Yaratılış 10

Kitabımızın bu kısmında Nuh’un soyundan gelen üç oğlunun adlarının kayıtlı olduğunu görürüz; burada özellikle Babil ya da Babilon krallığının kurucusu olan Nemrut dikkatimizi çeker. Babil krallığı esin ile yazılmış olan sayfalarda önde gelen bir yer tutar. Babil çok iyi bilinen bir isimdir ve etkisi de çok iyi bilinir. Yaratılış 10.bölümden Vahiy 18.bölüme kadar defalarca karşımıza çıkar ve her zaman Tanrının tanıklığı konusunda kararlı bir düşmanlık ile hareket eder.
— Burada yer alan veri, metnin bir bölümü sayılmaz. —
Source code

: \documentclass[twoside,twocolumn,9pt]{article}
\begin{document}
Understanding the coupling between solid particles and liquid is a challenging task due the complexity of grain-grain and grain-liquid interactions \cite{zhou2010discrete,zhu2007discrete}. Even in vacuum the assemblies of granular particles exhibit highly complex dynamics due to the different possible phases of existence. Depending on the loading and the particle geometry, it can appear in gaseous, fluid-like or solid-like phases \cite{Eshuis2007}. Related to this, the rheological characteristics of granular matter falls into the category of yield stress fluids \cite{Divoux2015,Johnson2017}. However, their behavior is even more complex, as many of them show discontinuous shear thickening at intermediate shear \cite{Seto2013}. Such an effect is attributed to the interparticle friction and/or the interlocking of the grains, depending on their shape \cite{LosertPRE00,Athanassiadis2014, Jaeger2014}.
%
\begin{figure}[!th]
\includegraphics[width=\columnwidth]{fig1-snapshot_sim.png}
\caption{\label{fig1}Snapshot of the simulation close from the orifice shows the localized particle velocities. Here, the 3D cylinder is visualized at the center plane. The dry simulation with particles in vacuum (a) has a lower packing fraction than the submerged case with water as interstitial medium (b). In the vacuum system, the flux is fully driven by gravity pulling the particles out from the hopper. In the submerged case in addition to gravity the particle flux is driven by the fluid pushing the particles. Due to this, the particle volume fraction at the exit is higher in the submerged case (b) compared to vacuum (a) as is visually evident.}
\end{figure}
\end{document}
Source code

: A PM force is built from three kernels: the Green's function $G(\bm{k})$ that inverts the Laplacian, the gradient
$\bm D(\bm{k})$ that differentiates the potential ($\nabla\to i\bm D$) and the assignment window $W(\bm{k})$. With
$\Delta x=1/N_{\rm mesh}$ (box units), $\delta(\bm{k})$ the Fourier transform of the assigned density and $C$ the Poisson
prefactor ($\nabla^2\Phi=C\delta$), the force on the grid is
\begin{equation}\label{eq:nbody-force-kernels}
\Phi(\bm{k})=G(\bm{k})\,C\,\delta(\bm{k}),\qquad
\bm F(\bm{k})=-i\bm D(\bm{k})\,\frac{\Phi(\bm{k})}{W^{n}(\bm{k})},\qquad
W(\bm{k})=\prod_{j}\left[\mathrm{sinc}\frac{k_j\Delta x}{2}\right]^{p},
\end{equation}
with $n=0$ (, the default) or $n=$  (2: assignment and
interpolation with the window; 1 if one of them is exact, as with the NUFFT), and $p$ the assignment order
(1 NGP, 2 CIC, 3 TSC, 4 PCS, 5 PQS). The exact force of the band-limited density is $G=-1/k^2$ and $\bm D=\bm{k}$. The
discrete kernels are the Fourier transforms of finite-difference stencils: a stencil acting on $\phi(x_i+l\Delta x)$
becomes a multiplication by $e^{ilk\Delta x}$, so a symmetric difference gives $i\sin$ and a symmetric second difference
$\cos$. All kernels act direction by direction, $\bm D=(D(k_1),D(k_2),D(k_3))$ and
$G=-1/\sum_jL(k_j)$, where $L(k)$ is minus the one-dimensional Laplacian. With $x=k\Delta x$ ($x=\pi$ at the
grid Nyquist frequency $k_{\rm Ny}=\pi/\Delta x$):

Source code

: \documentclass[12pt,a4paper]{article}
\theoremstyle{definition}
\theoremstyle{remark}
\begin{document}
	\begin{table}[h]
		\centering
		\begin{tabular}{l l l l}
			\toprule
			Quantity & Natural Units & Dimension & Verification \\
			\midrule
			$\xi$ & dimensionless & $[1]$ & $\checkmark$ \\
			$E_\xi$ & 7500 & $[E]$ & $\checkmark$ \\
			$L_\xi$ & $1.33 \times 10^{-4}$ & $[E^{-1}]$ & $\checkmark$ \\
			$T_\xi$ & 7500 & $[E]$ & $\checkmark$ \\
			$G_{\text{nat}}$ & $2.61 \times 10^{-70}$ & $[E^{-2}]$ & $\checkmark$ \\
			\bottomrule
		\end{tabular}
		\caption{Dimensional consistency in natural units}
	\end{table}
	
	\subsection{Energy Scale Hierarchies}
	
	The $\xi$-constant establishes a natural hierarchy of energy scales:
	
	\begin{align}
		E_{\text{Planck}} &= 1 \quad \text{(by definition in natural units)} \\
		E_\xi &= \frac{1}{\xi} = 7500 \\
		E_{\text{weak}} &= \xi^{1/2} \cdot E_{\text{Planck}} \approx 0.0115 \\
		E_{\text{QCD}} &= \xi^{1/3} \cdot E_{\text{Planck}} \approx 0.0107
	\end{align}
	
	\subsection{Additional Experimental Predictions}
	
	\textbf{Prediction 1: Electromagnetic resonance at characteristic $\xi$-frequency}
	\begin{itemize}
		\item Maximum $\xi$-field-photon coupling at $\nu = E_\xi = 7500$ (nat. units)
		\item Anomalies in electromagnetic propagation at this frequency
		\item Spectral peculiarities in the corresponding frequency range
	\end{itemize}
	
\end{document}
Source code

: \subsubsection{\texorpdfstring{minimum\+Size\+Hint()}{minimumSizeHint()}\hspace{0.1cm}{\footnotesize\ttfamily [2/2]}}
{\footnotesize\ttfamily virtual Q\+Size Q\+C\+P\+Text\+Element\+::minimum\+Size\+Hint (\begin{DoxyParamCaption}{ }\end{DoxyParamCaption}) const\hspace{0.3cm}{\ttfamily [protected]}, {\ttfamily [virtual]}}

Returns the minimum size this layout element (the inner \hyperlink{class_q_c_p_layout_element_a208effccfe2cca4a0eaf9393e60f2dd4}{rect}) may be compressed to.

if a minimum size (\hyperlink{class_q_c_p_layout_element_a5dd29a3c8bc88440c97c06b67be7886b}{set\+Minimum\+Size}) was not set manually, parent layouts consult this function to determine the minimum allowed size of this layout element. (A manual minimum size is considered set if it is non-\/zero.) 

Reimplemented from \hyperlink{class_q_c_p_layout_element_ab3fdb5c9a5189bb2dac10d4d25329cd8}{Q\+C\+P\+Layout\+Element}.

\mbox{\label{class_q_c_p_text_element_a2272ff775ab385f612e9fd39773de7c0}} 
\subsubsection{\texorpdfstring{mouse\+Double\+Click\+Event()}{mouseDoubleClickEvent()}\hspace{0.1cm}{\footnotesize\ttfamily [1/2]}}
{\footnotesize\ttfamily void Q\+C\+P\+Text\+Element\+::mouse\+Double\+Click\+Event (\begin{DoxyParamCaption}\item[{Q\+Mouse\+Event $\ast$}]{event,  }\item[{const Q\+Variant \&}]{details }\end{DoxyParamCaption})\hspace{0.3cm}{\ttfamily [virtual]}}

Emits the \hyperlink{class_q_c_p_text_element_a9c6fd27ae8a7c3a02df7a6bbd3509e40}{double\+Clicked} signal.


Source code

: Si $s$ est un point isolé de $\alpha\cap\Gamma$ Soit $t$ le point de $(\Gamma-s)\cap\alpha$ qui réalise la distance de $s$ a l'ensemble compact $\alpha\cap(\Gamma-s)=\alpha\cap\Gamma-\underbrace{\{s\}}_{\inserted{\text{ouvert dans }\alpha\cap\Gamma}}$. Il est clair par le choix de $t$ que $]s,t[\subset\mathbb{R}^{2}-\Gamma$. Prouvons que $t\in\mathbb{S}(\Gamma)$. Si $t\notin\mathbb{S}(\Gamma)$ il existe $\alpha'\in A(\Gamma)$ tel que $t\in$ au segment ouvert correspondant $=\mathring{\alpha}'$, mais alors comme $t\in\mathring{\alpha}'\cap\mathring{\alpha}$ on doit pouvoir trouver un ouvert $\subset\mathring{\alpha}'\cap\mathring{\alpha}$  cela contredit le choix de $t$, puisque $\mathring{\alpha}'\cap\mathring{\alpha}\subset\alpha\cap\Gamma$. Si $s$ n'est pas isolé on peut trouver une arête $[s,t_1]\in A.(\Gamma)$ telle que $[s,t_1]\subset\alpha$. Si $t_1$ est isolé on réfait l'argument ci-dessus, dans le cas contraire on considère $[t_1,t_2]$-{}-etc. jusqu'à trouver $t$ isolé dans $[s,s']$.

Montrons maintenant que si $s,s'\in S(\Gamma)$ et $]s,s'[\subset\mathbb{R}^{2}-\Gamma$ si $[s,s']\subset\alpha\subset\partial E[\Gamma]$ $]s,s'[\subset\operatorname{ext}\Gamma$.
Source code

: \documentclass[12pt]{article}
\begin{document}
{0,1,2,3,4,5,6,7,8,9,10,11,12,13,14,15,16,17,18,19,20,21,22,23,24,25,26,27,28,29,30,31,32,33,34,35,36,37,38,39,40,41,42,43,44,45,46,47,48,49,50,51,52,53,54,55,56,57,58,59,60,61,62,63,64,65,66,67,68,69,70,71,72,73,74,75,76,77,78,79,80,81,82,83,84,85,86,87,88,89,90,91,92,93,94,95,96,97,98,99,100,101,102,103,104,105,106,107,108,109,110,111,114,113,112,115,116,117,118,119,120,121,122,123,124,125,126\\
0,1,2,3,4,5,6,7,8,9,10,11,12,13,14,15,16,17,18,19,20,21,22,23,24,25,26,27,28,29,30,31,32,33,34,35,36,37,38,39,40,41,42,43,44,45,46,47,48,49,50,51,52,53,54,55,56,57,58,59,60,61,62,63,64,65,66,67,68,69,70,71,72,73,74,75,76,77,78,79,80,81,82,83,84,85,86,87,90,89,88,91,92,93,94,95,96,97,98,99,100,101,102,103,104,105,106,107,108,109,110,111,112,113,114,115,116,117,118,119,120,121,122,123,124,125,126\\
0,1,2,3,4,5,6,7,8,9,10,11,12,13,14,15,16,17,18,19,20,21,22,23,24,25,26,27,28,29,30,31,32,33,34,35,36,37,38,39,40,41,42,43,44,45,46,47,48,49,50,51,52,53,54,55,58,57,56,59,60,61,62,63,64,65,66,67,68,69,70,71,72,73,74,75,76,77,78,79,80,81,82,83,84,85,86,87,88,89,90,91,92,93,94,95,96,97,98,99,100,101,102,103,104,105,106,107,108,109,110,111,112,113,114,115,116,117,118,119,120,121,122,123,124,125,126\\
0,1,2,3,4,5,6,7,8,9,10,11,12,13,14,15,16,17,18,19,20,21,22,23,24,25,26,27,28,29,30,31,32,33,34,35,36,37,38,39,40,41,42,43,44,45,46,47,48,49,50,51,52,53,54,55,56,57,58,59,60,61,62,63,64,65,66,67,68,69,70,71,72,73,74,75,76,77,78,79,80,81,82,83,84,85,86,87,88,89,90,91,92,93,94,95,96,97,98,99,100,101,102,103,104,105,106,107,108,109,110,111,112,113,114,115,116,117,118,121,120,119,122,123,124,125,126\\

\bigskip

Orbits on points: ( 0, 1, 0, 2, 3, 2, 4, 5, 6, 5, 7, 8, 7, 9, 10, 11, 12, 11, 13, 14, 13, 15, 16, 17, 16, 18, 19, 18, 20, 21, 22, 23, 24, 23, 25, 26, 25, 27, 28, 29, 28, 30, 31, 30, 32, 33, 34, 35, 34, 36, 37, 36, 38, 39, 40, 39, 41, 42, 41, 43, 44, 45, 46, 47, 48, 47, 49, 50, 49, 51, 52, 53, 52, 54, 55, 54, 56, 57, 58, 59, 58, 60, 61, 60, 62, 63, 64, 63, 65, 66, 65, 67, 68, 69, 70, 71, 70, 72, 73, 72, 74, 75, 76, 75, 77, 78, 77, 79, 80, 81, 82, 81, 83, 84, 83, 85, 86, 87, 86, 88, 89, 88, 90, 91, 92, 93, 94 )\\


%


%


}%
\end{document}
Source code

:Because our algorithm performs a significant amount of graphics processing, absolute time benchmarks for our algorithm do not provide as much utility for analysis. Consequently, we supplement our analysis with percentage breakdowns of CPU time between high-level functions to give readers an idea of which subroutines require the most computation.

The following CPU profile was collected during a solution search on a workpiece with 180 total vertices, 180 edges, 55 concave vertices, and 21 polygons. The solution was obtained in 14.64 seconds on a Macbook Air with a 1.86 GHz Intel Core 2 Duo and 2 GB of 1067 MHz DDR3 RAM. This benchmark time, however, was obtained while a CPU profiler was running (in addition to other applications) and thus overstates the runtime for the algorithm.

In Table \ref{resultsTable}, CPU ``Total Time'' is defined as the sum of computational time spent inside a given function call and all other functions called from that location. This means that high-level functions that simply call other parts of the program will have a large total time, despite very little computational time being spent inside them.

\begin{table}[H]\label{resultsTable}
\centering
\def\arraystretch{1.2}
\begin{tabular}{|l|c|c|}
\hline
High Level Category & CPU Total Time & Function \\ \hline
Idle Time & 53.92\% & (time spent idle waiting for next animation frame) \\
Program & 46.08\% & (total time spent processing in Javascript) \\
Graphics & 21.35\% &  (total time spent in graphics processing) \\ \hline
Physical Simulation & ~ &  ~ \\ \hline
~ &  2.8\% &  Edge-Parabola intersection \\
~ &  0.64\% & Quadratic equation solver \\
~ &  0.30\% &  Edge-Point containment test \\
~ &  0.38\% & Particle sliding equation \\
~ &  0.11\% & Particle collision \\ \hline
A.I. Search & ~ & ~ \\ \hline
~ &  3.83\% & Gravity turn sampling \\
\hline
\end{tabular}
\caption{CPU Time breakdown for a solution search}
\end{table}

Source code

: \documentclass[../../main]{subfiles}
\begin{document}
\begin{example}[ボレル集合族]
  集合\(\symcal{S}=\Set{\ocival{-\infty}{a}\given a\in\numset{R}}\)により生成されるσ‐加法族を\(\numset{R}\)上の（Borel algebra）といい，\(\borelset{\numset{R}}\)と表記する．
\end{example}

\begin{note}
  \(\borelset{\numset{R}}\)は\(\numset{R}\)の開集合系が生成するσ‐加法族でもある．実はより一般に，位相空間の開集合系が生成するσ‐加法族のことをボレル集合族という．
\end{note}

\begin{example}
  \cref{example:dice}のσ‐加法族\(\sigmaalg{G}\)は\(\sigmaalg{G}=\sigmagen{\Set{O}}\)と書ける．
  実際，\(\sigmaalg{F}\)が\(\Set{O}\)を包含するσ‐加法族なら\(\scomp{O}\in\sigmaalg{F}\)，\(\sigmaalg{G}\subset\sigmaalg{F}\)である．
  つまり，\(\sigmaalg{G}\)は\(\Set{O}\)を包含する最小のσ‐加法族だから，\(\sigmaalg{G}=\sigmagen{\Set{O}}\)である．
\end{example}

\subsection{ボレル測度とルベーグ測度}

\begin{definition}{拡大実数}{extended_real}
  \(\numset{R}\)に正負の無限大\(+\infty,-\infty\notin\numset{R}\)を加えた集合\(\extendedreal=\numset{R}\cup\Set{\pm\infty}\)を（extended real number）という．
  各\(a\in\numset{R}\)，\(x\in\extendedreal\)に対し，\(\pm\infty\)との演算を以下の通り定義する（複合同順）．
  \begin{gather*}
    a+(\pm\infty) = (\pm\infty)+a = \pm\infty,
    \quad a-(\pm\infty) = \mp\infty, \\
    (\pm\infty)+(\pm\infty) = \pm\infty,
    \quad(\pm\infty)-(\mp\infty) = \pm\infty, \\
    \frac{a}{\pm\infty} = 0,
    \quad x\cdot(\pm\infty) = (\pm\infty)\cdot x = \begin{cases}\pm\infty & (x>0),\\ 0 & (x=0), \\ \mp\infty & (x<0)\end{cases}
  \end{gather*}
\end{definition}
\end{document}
Burada söylemek istediğimiz Eski Antlaşmadaki Babil ile ilgili ayetlerin Vahiy kitabındaki Babil ile aynı oldukları değildir. Hiç bir şekilde benzerlik göstermezler. İlk Babil’in bir kent olduğuna ve ikinci Babil’in bir sistem olduğuna inanıyorum. Ama yine de hem kent hem de sistem Tanrı halkına karşı güçlü bir etkiye sahiptirler. İsrail Kenan diyarındaki savaşlarına başladığı zaman bir Babil düşman ordusu tarafından bozguna ve sıkıntıya uğratılmış ve yenilgi ve karmaşa ile yüz yüze kalmış idi. Babil’in Tanrı halkı üzerindeki kötü etkisi ile ilgili ilk kayıt budur. Ama Kutsal Yazıların her öğrencisi Babil’in, İsrail’in tüm tarihi boyunca İsrail halkı üzerindeki etkisinin ve oynadığı rolün ne olduğu konusunda bilgi sahibidir.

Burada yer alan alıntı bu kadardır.